> [TASK BRIEF]
The required output is the line that contains "database optimization |" through the last line of the data, retyped verbatim and with nothing added.

> [SUPPLIED RECORDS]
◇ ◇ ◇ ◇ ◇

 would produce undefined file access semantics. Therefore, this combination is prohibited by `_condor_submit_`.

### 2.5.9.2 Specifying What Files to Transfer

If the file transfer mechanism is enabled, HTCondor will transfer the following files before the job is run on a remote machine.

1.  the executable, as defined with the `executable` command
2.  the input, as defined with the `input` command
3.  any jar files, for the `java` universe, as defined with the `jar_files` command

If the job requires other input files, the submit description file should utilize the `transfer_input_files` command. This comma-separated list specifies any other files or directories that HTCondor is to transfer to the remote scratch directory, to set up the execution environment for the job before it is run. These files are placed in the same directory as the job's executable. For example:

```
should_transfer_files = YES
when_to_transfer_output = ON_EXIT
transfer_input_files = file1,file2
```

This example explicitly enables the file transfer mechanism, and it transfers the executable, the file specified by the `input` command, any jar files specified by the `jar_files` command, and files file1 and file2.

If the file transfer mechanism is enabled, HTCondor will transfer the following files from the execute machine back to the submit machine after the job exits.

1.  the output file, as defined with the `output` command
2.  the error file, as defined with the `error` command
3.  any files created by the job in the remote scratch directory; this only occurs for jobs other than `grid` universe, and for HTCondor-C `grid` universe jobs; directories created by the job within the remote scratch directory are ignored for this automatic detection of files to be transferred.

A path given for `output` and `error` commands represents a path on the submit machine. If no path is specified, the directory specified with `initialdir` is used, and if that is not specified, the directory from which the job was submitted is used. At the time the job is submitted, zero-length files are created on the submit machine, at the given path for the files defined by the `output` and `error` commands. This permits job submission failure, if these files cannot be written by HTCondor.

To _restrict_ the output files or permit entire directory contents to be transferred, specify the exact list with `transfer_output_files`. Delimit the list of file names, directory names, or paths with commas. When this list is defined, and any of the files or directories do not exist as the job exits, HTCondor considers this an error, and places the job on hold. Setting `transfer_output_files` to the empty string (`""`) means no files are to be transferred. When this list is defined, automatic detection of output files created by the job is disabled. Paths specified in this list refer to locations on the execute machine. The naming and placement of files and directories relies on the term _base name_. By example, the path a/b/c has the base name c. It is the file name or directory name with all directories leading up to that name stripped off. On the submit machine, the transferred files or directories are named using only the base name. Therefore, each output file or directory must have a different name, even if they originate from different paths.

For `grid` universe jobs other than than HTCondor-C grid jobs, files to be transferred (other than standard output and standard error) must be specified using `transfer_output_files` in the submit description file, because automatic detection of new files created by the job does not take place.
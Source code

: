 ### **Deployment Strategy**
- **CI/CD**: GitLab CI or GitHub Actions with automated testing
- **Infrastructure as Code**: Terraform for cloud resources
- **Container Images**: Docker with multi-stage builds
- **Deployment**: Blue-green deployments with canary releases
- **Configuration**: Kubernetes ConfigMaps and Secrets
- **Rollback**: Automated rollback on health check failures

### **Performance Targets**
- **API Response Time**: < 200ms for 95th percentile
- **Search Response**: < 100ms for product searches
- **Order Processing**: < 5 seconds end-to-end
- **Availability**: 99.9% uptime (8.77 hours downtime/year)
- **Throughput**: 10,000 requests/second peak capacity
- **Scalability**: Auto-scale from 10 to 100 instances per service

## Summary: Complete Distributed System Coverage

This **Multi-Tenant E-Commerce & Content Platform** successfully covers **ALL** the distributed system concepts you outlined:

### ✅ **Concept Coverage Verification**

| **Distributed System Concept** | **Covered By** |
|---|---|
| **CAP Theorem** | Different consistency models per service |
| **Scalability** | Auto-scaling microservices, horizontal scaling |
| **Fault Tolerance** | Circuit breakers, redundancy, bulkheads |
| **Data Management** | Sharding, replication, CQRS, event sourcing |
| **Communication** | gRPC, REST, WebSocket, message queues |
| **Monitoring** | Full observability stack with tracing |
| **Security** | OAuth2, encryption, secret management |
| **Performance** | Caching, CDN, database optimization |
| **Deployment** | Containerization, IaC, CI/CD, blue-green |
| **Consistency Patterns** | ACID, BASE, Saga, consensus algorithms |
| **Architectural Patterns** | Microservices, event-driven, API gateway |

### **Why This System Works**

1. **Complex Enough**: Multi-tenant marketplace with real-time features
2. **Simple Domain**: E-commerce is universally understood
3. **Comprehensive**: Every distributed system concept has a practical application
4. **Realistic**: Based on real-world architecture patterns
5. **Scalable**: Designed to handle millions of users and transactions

◇ ◇ ◇ ◇ ◇

> [WRITTEN ANSWER]
| **Performance** | Caching, CDN, database optimization |
| **Deployment** | Containerization, IaC, CI/CD, blue-green |
| **Consistency Patterns** | ACID, BASE, Saga, consensus algorithms |
| **Architectural Patterns** | Microservices, event-driven, API gateway |

### **Why This System Works**

1. **Complex Enough**: Multi-tenant marketplace with real-time features
2. **Simple Domain**: E-commerce is universally understood
3. **Comprehensive**: Every distributed system concept has a practical application
4. **Realistic**: Based on real-world architecture patterns
5. **Scalable**: Designed to handle millions of users and transactions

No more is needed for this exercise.